Problem details
Set down each line of the records once more, precisely, and omit the pictures.

Data supplied
-- Opening Marker --

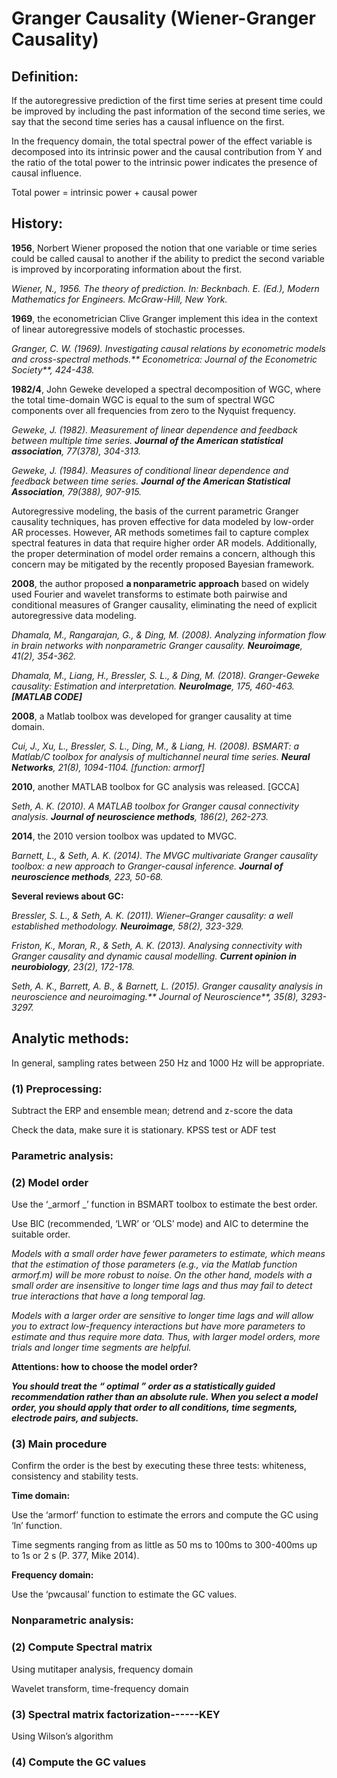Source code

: # Granger Causality (Wiener-Granger Causality)

## Definition:

If the autoregressive prediction of the first time series at present time could be improved by including the past information of the second time series, we say that the second time series has a causal influence on the first.

In the frequency domain, the total spectral power of the effect variable is decomposed into its intrinsic power and the causal contribution from Y and the ratio of the total power to the intrinsic power indicates the presence of causal influence.

Total power = intrinsic power + causal power

## History:

**1956**, Norbert Wiener proposed the notion that one variable or time series could be called causal to another if the ability to predict the second variable is improved by incorporating information about the first.

_Wiener, N., 1956. The theory of prediction. In: Becknbach. E. (Ed.), Modern Mathematics for Engineers. McGraw-Hill, New York._

**1969**, the econometrician Clive Granger implement this idea in the context of linear autoregressive models of stochastic processes.

_Granger, C. W. (1969). Investigating causal relations by econometric models and cross-spectral methods.** Econometrica: Journal of the Econometric Society**, 424-438._

**1982/4**, John Geweke developed a spectral decomposition of WGC, where the total time-domain WGC is equal to the sum of spectral WGC components over all frequencies from zero to the Nyquist frequency.

_Geweke, J. (1982). Measurement of linear dependence and feedback between multiple time series. **Journal of the American statistical association**, 77(378), 304-313._

_Geweke, J. (1984). Measures of conditional linear dependence and feedback between time series. **Journal of the American Statistical Association**, 79(388), 907-915._

Autoregressive modeling, the basis of the current parametric Granger causality techniques, has proven effective for data modeled by low-order AR processes. However, AR methods sometimes fail to capture complex spectral features in data that require higher order AR models. Additionally, the proper determination of model order remains a concern, although this concern may be mitigated by the recently proposed Bayesian framework.

**2008**, the author proposed **a nonparametric approach** based on widely used Fourier and wavelet transforms to estimate both pairwise and conditional measures of Granger causality, eliminating the need of explicit autoregressive data modeling.

_Dhamala, M., Rangarajan, G., & Ding, M. (2008). Analyzing information flow in brain networks with nonparametric Granger causality. **Neuroimage**, 41(2), 354-362._

_Dhamala, M., Liang, H., Bressler, S. L., & Ding, M. (2018). Granger-Geweke causality: Estimation and interpretation. **NeuroImage**, 175, 460-463. **[MATLAB CODE]**_

**2008**, a Matlab toolbox was developed for granger causality at time domain.

_Cui, J., Xu, L., Bressler, S. L., Ding, M., & Liang, H. (2008). BSMART: a Matlab/C toolbox for analysis of multichannel neural time series. **Neural Networks**, 21(8), 1094-1104. [function: armorf]_

**2010**, another MATLAB toolbox for GC analysis was released. [GCCA]

_Seth, A. K. (2010). A MATLAB toolbox for Granger causal connectivity analysis. **Journal of neuroscience methods**, 186(2), 262-273._

**2014**, the 2010 version toolbox was updated to MVGC.

_Barnett, L., & Seth, A. K. (2014). The MVGC multivariate Granger causality toolbox: a new approach to Granger-causal inference. **Journal of neuroscience methods**, 223, 50-68._

**Several reviews about GC:**

_Bressler, S. L., & Seth, A. K. (2011). Wiener–Granger causality: a well established methodology. **Neuroimage**, 58(2), 323-329._

_Friston, K., Moran, R., & Seth, A. K. (2013). Analysing connectivity with Granger causality and dynamic causal modelling. **Current opinion in neurobiology**, 23(2), 172-178._

_Seth, A. K., Barrett, A. B., & Barnett, L. (2015). Granger causality analysis in neuroscience and neuroimaging.** Journal of Neuroscience**, 35(8), 3293-3297._

## Analytic methods:

In general, sampling rates between 250 Hz and 1000 Hz will be appropriate.

### (1) Preprocessing:

Subtract the ERP and ensemble mean; detrend and z-score the data

Check the data, make sure it is stationary. KPSS test or ADF test

### Parametric analysis:

### (2) Model order

Use the ‘_armorf _’ function in BSMART toolbox to estimate the best order.

Use BIC (recommended, ‘LWR’ or ‘OLS’ mode) and AIC to determine the suitable order.

_Models with a small order have fewer parameters to estimate, which means that the estimation of those parameters (e.g., via the Matlab function armorf.m) will be more robust to noise. On the other hand, models with a small order are insensitive to longer time lags and thus may fail to detect true interactions that have a long temporal lag._

_Models with a larger order are sensitive to longer time lags and will allow you to extract low-frequency interactions but have more parameters to estimate and thus require more data. Thus, with larger model orders, more trials and longer time segments are helpful._

**Attentions: how to choose the model order?**

**_You should treat the “ optimal ” order as a statistically guided recommendation rather than an absolute rule. When you select a model order, you should apply that order to all conditions, time segments, electrode pairs, and subjects._**

### (3) Main procedure

Confirm the order is the best by executing these three tests: whiteness, consistency and stability tests.

**Time domain:**

Use the ‘armorf’ function to estimate the errors and compute the GC using ‘ln’ function.

Time segments ranging from as little as 50 ms to 100ms to 300-400ms up to 1s or 2 s (P. 377, Mike 2014).

**Frequency domain:**

Use the ‘pwcausal’ function to estimate the GC values.


### Nonparametric analysis:

### (2) Compute Spectral matrix

Using mutitaper analysis, frequency domain

Wavelet transform, time-frequency domain

### (3) Spectral matrix factorization------KEY

Using Wilson’s algorithm

### (4) Compute the GC values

-- Closing Marker --

Answer for the task
Source code

: # Granger Causality (Wiener-Granger Causality)

## Definition:

If the autoregressive prediction of the first time series at present time could be improved by including the past information of the second time series, we say that the second time series has a causal influence on the first.

In the frequency domain, the total spectral power of the effect variable is decomposed into its intrinsic power and the causal contribution from Y and the ratio of the total power to the intrinsic power indicates the presence of causal influence.

Total power = intrinsic power + causal power

## History:

**1956**, Norbert Wiener proposed the notion that one variable or time series could be called causal to another if the ability to predict the second variable is improved by incorporating information about the first.

_Wiener, N., 1956. The theory of prediction. In: Becknbach. E. (Ed.), Modern Mathematics for Engineers. McGraw-Hill, New York._

**1969**, the econometrician Clive Granger implement this idea in the context of linear autoregressive models of stochastic processes.

_Granger, C. W. (1969). Investigating causal relations by econometric models and cross-spectral methods.** Econometrica: Journal of the Econometric Society**, 424-438._

**1982/4**, John Geweke developed a spectral decomposition of WGC, where the total time-domain WGC is equal to the sum of spectral WGC components over all frequencies from zero to the Nyquist frequency.

_Geweke, J. (1982). Measurement of linear dependence and feedback between multiple time series. **Journal of the American statistical association**, 77(378), 304-313._

_Geweke, J. (1984). Measures of conditional linear dependence and feedback between time series. **Journal of the American Statistical Association**, 79(388), 907-915._

Autoregressive modeling, the basis of the current parametric Granger causality techniques, has proven effective for data modeled by low-order AR processes. However, AR methods sometimes fail to capture complex spectral features in data that require higher order AR models. Additionally, the proper determination of model order remains a concern, although this concern may be mitigated by the recently proposed Bayesian framework.

**2008**, the author proposed **a nonparametric approach** based on widely used Fourier and wavelet transforms to estimate both pairwise and conditional measures of Granger causality, eliminating the need of explicit autoregressive data modeling.

_Dhamala, M., Rangarajan, G., & Ding, M. (2008). Analyzing information flow in brain networks with nonparametric Granger causality. **Neuroimage**, 41(2), 354-362._

_Dhamala, M., Liang, H., Bressler, S. L., & Ding, M. (2018). Granger-Geweke causality: Estimation and interpretation. **NeuroImage**, 175, 460-463. **[MATLAB CODE]**_

**2008**, a Matlab toolbox was developed for granger causality at time domain.

_Cui, J., Xu, L., Bressler, S. L., Ding, M., & Liang, H. (2008). BSMART: a Matlab/C toolbox for analysis of multichannel neural time series. **Neural Networks**, 21(8), 1094-1104. [function: armorf]_

**2010**, another MATLAB toolbox for GC analysis was released. [GCCA]

_Seth, A. K. (2010). A MATLAB toolbox for Granger causal connectivity analysis. **Journal of neuroscience methods**, 186(2), 262-273._

**2014**, the 2010 version toolbox was updated to MVGC.

_Barnett, L., & Seth, A. K. (2014). The MVGC multivariate Granger causality toolbox: a new approach to Granger-causal inference. **Journal of neuroscience methods**, 223, 50-68._

**Several reviews about GC:**

_Bressler, S. L., & Seth, A. K. (2011). Wiener–Granger causality: a well established methodology. **Neuroimage**, 58(2), 323-329._

_Friston, K., Moran, R., & Seth, A. K. (2013). Analysing connectivity with Granger causality and dynamic causal modelling. **Current opinion in neurobiology**, 23(2), 172-178._

_Seth, A. K., Barrett, A. B., & Barnett, L. (2015). Granger causality analysis in neuroscience and neuroimaging.** Journal of Neuroscience**, 35(8), 3293-3297._

## Analytic methods:

In general, sampling rates between 250 Hz and 1000 Hz will be appropriate.

### (1) Preprocessing:

Subtract the ERP and ensemble mean; detrend and z-score the data

Check the data, make sure it is stationary. KPSS test or ADF test

### Parametric analysis:

### (2) Model order

Use the ‘_armorf _’ function in BSMART toolbox to estimate the best order.

Use BIC (recommended, ‘LWR’ or ‘OLS’ mode) and AIC to determine the suitable order.

_Models with a small order have fewer parameters to estimate, which means that the estimation of those parameters (e.g., via the Matlab function armorf.m) will be more robust to noise. On the other hand, models with a small order are insensitive to longer time lags and thus may fail to detect true interactions that have a long temporal lag._

_Models with a larger order are sensitive to longer time lags and will allow you to extract low-frequency interactions but have more parameters to estimate and thus require more data. Thus, with larger model orders, more trials and longer time segments are helpful._

**Attentions: how to choose the model order?**

**_You should treat the “ optimal ” order as a statistically guided recommendation rather than an absolute rule. When you select a model order, you should apply that order to all conditions, time segments, electrode pairs, and subjects._**

### (3) Main procedure

Confirm the order is the best by executing these three tests: whiteness, consistency and stability tests.

**Time domain:**

Use the ‘armorf’ function to estimate the errors and compute the GC using ‘ln’ function.

Time segments ranging from as little as 50 ms to 100ms to 300-400ms up to 1s or 2 s (P. 377, Mike 2014).

**Frequency domain:**

Use the ‘pwcausal’ function to estimate the GC values.


### Nonparametric analysis:

### (2) Compute Spectral matrix

Using mutitaper analysis, frequency domain

Wavelet transform, time-frequency domain

### (3) Spectral matrix factorization------KEY

Using Wilson’s algorithm

### (4) Compute the GC values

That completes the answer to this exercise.